A new report from Reuters takes to the streets (or, malls, rather) of the globe to find out what folks are actually purchasing from retail shops around the world, including Apple, Microsoft, and Samsung retail spaces in cities like Sydney, Seattle, Palo Alto, Shanghai, Bangalore, Singaporte, Paris, London, Mexico City, and Boston. They spoke to store employees and retail shoppers to find out, really, what’s selling and what’s not.

Guess what they found out? While Apple may be the darling of naysayers who like to crow about the stock slippage or the competition from Android and (sometimes) Windows Phones, Reuters found that the people they talked to and the stores they visited were far from anti-Apple, and, in fact, positively glowing about the Cupertino-based tech company’s products.

They report that Apple stores are “bustling” in contrast to Microsoft retail spaces in the US, where Windows 8 and Surface tablets seemed to be selling much more slowly than iPads and iOS devices. Samsung may be marketing aggressively across the globe, but Reuters only found Samsung as a top choice when speaking to folks in Singapore and Bangalore. Nokia is also relatively unseen across the sample sites, with Amazon’s Kindle relatively scarce in retail spaces and shopping bags, though that may more reflect Amazon’s push for online purchasing.

Customers choosing Apple are reported to cite iTunes music, video, and ease of use as a big reason for sticking with iOS Mac devices. “I just taught my Persian grandmother how to use her new iPhone. She’s 77 and speaks no English,” Soheil Arzang, a 27-year-old law student in Palo Alto, told Reuters. “With a Windows PC there are so many buttons, it’s confusing. I converted my parents officially to Apple iPhones, Macs and iPads.”

Another customer in Paris, 62-year-old Max Cevenne is quoted as looking at a Samsung device after his iPad was stolen. “But I may end up going back to the iPad since I already use other Apple products,” he said, “and it might be simpler.”

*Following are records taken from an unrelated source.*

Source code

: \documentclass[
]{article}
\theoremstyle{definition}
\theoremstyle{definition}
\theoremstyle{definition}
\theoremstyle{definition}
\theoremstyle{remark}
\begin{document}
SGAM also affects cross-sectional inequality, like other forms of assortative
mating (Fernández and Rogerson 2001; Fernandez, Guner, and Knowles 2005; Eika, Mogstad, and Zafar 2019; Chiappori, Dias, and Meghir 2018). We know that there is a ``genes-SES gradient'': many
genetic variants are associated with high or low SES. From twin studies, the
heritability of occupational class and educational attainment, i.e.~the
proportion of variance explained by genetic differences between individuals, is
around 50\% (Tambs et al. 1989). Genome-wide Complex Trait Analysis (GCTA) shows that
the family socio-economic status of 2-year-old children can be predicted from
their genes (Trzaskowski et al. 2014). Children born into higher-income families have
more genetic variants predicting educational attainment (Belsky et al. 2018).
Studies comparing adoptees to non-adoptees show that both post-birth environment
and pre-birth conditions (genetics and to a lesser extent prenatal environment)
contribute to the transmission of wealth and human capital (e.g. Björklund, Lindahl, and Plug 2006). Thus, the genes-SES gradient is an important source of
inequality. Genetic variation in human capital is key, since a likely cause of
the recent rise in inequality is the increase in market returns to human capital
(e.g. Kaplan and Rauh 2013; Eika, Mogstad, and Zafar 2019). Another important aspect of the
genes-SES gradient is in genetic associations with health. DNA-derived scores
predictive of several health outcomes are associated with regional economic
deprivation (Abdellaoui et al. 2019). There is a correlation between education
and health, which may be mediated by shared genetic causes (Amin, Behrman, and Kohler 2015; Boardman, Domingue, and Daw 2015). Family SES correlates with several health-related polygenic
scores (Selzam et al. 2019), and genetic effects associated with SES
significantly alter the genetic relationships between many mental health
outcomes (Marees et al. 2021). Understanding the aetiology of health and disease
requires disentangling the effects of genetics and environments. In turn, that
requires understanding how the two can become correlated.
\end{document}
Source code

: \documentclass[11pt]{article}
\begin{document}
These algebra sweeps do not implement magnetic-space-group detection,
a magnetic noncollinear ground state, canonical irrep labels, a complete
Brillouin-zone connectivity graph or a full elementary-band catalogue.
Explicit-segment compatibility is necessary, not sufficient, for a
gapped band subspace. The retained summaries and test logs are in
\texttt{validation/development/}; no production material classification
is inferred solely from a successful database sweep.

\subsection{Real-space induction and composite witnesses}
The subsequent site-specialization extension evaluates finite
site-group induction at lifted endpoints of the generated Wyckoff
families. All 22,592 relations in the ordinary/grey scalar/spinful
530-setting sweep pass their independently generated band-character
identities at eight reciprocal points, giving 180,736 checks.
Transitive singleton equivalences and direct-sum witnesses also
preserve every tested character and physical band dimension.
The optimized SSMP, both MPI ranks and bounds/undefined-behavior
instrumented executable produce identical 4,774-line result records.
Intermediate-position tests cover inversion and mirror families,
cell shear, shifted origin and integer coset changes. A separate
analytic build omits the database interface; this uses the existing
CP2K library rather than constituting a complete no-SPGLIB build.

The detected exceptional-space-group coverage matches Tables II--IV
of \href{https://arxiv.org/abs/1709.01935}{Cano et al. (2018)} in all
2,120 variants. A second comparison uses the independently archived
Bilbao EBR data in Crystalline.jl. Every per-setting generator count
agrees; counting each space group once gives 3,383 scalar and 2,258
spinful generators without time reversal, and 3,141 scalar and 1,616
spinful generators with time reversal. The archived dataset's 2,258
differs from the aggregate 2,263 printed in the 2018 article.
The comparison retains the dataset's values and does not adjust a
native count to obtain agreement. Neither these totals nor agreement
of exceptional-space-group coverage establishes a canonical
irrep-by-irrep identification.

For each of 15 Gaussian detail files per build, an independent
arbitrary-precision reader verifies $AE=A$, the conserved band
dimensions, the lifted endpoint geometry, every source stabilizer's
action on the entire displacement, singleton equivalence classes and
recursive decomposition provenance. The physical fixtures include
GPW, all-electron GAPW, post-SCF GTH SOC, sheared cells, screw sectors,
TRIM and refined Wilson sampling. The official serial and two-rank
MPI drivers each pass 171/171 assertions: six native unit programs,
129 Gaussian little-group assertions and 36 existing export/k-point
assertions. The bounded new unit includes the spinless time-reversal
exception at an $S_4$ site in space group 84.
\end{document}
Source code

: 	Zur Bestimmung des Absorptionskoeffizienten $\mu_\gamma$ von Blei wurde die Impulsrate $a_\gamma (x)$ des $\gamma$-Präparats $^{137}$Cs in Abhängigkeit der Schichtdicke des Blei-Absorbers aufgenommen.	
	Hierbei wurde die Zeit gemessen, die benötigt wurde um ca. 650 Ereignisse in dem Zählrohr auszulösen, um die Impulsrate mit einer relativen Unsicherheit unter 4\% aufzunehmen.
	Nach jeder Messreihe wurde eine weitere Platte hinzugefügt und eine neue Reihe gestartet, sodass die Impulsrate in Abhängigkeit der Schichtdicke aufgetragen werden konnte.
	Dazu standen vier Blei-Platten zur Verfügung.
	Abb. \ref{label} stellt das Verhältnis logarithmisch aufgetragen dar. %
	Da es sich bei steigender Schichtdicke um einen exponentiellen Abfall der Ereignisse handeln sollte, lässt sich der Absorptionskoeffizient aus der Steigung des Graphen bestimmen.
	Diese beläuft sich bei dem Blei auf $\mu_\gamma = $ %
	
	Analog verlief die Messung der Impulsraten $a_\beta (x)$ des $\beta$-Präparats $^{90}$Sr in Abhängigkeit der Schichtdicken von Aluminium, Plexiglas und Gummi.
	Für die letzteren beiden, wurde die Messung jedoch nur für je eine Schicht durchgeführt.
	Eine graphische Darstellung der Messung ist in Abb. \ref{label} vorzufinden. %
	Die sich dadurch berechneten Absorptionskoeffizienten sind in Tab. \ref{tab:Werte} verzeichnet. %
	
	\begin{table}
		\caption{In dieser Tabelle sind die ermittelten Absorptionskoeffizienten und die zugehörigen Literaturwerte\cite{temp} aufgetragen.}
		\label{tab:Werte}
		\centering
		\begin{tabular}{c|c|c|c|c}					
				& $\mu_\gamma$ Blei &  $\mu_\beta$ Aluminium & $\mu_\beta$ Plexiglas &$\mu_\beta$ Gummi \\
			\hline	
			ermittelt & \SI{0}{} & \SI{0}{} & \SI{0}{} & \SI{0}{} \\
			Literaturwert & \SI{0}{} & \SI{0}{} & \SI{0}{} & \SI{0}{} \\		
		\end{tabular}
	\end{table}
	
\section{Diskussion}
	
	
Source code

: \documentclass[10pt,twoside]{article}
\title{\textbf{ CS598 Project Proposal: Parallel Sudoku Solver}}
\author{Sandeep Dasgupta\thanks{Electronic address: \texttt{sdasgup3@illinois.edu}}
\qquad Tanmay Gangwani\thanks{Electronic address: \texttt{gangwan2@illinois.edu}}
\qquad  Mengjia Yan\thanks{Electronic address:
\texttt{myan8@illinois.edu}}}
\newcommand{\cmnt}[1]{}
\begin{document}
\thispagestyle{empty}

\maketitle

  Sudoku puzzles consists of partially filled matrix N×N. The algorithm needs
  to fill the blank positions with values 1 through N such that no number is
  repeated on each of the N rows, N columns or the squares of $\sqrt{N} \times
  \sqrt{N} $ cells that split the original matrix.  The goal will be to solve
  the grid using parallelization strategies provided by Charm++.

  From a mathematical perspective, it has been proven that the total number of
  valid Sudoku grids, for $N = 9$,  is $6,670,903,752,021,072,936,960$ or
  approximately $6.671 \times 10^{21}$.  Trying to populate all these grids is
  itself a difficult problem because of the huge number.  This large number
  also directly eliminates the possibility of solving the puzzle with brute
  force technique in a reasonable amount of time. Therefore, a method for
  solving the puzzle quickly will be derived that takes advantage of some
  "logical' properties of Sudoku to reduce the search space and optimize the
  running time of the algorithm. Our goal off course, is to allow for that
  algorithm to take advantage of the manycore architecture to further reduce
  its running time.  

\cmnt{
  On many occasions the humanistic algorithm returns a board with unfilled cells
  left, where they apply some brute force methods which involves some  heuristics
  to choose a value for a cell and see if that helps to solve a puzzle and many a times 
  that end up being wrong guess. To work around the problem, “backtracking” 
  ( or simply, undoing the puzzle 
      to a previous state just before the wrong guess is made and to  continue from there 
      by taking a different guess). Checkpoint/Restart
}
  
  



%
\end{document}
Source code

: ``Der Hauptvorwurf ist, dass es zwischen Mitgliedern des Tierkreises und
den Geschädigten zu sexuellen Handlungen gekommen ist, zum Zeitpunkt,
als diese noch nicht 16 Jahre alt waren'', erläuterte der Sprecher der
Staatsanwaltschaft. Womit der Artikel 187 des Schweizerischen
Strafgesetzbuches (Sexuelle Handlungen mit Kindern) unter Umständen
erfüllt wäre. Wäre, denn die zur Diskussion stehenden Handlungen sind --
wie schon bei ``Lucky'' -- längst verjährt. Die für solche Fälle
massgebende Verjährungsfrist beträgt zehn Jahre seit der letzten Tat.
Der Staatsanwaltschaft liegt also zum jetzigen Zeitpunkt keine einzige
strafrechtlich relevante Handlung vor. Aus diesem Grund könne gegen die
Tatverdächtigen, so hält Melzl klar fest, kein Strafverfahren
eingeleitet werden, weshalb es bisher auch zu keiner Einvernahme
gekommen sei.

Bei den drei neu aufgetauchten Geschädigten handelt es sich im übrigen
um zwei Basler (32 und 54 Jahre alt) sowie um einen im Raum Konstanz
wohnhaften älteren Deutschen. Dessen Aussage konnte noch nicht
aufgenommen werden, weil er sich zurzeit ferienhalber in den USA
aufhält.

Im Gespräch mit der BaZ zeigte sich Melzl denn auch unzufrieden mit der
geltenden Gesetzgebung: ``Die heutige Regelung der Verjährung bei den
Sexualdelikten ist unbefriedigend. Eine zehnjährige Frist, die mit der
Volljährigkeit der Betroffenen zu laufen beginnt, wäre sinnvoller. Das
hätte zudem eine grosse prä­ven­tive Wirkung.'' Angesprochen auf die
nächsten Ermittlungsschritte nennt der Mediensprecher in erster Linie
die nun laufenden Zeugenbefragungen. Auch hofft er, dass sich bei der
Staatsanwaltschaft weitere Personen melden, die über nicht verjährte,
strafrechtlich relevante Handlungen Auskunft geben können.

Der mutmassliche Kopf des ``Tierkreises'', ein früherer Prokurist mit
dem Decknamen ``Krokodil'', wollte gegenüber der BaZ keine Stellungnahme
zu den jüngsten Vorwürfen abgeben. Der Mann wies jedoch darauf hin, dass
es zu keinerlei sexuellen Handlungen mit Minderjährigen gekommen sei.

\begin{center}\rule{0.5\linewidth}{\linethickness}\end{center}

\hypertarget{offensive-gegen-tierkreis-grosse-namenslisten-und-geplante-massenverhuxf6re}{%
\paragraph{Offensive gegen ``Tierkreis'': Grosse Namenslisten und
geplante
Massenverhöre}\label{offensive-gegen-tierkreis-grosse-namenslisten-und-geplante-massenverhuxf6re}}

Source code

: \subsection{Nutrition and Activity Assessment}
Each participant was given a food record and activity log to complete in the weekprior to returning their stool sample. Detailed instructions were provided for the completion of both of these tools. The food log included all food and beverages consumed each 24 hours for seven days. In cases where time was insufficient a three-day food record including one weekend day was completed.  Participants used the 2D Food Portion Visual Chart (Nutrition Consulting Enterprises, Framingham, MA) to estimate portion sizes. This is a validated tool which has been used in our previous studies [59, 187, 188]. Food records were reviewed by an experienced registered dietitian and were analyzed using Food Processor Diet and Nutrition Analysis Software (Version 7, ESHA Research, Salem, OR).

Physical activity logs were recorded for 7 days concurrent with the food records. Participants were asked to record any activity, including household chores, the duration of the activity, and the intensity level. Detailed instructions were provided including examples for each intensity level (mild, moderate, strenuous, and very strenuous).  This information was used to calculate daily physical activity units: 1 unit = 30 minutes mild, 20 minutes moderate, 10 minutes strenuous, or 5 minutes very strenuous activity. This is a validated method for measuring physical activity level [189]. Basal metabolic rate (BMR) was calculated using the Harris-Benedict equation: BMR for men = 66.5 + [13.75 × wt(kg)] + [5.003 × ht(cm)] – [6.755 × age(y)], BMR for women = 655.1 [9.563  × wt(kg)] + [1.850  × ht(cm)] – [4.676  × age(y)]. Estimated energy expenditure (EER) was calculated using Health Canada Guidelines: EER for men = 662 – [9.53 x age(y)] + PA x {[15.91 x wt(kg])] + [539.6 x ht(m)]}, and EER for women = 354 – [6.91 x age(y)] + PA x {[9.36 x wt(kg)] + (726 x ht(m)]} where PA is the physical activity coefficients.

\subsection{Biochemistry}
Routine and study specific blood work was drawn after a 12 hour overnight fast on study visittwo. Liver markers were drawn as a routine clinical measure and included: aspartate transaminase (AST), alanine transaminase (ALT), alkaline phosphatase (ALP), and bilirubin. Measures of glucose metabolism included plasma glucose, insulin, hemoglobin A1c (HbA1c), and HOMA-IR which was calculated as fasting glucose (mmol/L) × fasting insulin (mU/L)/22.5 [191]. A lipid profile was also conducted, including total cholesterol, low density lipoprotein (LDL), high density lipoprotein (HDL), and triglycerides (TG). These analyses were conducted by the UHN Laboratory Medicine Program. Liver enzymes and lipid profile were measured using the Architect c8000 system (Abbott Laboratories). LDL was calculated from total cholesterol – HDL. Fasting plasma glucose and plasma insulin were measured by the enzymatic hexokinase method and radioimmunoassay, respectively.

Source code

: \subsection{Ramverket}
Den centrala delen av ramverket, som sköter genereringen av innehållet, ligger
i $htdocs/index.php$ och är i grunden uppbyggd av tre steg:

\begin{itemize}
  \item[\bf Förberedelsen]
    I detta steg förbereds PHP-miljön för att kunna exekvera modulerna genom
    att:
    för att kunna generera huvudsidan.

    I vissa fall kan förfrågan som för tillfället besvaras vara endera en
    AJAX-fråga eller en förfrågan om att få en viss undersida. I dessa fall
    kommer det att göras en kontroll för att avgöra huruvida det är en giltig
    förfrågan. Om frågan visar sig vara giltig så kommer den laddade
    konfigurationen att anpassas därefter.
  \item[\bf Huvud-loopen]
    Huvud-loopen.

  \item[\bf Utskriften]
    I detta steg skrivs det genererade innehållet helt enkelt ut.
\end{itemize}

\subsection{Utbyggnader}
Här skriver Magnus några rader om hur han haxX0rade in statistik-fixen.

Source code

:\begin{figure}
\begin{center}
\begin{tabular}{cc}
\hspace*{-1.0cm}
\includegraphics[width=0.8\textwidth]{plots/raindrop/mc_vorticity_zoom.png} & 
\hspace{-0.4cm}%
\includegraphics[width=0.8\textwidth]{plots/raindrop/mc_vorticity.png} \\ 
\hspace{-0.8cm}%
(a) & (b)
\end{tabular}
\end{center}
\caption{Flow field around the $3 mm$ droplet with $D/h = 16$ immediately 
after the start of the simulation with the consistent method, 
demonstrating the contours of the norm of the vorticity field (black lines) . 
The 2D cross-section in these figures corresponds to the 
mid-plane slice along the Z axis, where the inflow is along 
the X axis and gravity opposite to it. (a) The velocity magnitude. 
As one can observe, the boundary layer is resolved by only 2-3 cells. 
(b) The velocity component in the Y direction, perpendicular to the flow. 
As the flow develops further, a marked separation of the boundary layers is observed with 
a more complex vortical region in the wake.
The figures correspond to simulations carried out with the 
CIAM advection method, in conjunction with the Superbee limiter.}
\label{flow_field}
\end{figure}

Across the English Channel at a John Lewis department store in London, Joanna Sargent cast her eye over Amazon’s Kindle Fire, but since she’s bought three iPad Minis for her sons, she said she would probably stay with what’s familiar.

“I looked at going for another tablet, but although they are cheaper, you have to re-buy everything,” said a London mother of three sons who was buying iPad minis for each. “We’d have to buy all the music again, and you have to take that into account.”

In a survey conducted for Reuters by Ipsos, 42 percent of the 1,330 people surveyed were thinking of getting an iPad or iPad mini, as opposed to 16 percent interested in the Kindle Fire or 14 percent interested in the Samsung Galaxy tablet. Only 4 percent of those surveyed wanted a Surface tablet. Poor Microsoft.